Businesses are slowly reopening their doors in B.C. and customers are also, slowly, coming back after the COVID-19 pandemic created the worst economic conditions since the Great Depression.
But this restart of the BC economy may be fragile.
The South Island Prosperity Partnership, an alliance of over 60 public and private-sector partners in Greater Victoria, just released a new report that reviews the measures needed for the region to recover.
Economic development officer Dallas Gislason said there is a lot of uncertainty right now.
“In terms of caution, there is the matter of the second wave. That’s a big caution obviously for what’s going to happen to the economy, because to do all this work of social distancing, and working from home,” Gislason said.
B.C. has so far successfully flattened the COVID-19 curve, but a second wave would wipe everything out.

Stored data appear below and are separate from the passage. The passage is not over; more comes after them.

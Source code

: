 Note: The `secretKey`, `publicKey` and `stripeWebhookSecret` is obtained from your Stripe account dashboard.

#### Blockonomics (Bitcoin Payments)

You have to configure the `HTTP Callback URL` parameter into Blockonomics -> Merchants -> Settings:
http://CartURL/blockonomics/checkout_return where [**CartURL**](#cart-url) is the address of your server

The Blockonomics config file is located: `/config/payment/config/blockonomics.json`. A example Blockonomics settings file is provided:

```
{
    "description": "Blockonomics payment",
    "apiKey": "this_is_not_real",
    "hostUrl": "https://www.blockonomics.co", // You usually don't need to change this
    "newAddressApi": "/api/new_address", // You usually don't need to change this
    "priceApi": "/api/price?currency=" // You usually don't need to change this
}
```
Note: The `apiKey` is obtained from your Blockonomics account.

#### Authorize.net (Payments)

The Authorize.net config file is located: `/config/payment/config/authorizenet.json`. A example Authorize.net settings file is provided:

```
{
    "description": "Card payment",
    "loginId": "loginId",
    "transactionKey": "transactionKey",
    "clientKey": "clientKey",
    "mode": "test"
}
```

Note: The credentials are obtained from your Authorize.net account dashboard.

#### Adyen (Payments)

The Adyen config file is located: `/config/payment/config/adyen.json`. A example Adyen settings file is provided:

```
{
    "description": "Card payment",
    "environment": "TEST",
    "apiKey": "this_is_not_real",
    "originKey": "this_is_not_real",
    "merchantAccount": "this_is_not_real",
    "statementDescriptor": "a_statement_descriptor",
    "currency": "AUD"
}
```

And a second wave is almost guaranteed, according to B.C.’s provincial health officer, Dr. Bonnie Henry.
“If we look historically at all of the pandemics that we have historical data about, that is what has happened. Sometimes we’ve seen a bigger wave in the second wave, sometimes it’s been smaller. So we don’t know what that is going to look like,” Henry said.

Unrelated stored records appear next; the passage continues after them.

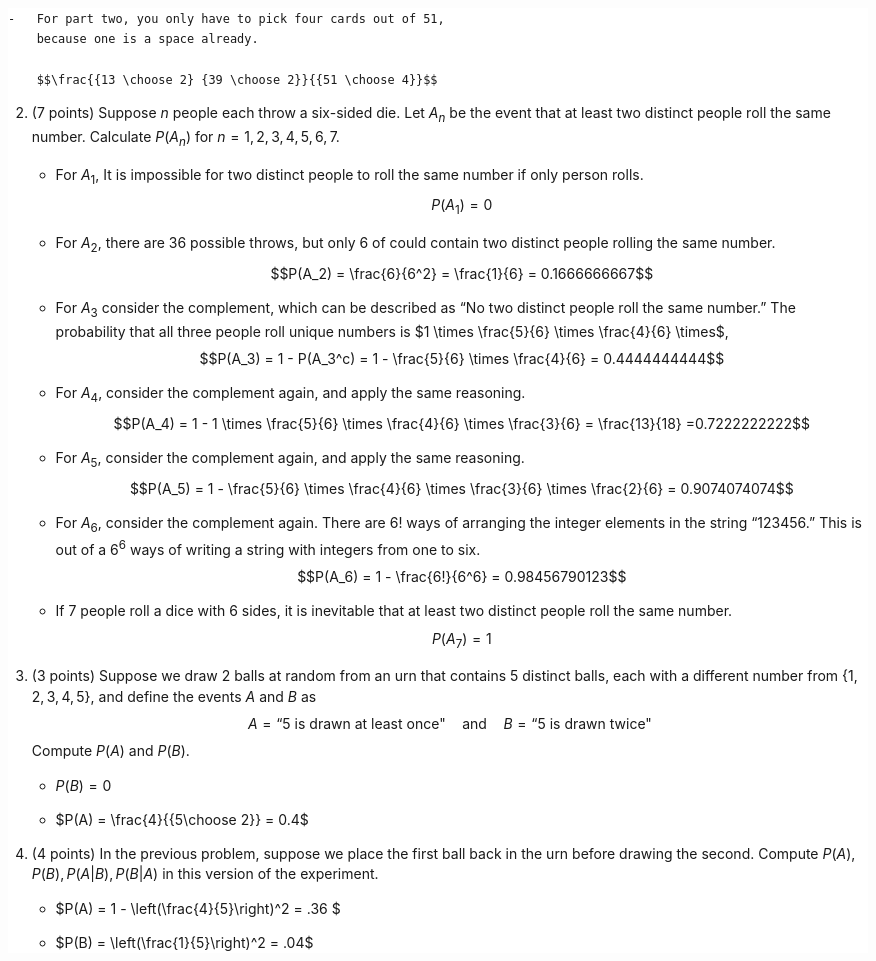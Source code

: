     -   For part two, you only have to pick four cards out of 51,
        because one is a space already.

        $$\frac{{13 \choose 2} {39 \choose 2}}{{51 \choose 4}}$$

2.  (7 points) Suppose $n$ people each throw a six-sided die. Let $A_n$
    be the event that at least two distinct people roll the same number.
    Calculate $P(A_n)$ for $n=1,2,3,4,5,6,7$.

    -   For $A_1$, It is impossible for two distinct people to roll the
        same number if only person rolls. $$P(A_1) = 0$$

    -   For $A_2$, there are 36 possible throws, but only 6 of could
        contain two distinct people rolling the same number.
        $$P(A_2) = \frac{6}{6^2} = \frac{1}{6} = 0.1666666667$$

    -   For $A_3$ consider the complement, which can be described as “No
        two distinct people roll the same number.” The probability that
        all three people roll unique numbers is
        $1 \times \frac{5}{6} \times \frac{4}{6} \times$,
        $$P(A_3) = 1 - P(A_3^c) = 1 - \frac{5}{6} \times \frac{4}{6} = 0.4444444444$$

    -   For $A_4$, consider the complement again, and apply the same
        reasoning.
        $$P(A_4) = 1 - 1 \times \frac{5}{6} \times \frac{4}{6} \times \frac{3}{6} = \frac{13}{18} =0.7222222222$$

    -   For $A_5$, consider the complement again, and apply the same
        reasoning.
        $$P(A_5) = 1 - \frac{5}{6} \times \frac{4}{6} \times \frac{3}{6} \times \frac{2}{6} = 0.9074074074$$

    -   For $A_6$, consider the complement again. There are $6!$ ways of
        arranging the integer elements in the string “123456.” This is
        out of a $6^6$ ways of writing a string with integers from one
        to six. $$P(A_6) = 1 - \frac{6!}{6^6} = 0.98456790123$$

    -   If 7 people roll a dice with 6 sides, it is inevitable that at
        least two distinct people roll the same number. $$P(A_7) = 1$$

3.  (3 points) Suppose we draw 2 balls at random from an urn that
    contains 5 distinct balls, each with a different number from
    $\{1,2,3,4,5\}$, and define the events $A$ and $B$ as
    $$A = \text{``5 is drawn at least once"} \quad \text{and} \quad
        B = \text{``5 is drawn twice"}$$ Compute $P(A)$ and $P(B)$.

    -   $P(B) = 0$

    -   $P(A) = \frac{4}{{5\choose 2}} = 0.4$

4.  (4 points) In the previous problem, suppose we place the first ball
    back in the urn before drawing the second. Compute
    $P(A),P(B),P(A|B),P(B|A)$ in this version of the experiment.

    -   $P(A) = 1 - \left(\frac{4}{5}\right)^2 = .36 $

    -   $P(B) = \left(\frac{1}{5}\right)^2 = .04$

That’s why it’s so important to stop the virus in its tracks.
“To have the testing, the contact tracing, and all of things that we know are important to have in place come the fall so we’re able to manage this and we’re able to manage this without overwhelming our healthcare system,” Henry said.
“I think it is very likely that there will be a second wave,” said Dr. Junling Ma, an associate professor of Mathematics and Statistics at the University of Victoria studying the spread of infectious diseases.
He said there are a number of measures to reduce the impact of a second wave.
“One is to reduce the contacts that are between people. That is what social distancing is achieving. We can also increase monitoring. And have early detection so that we can reduce the period that a patient transmits to other persons,” Ma said.
The key to coming out of this pandemic is to continue to support the local economy and communities, according to Gislason.
“Directing some of our surplus or discretionary spending towards these businesses. So businesses that are open now, we can support those businesses on a more regular basis than maybe we otherwise would have,” Gislason said.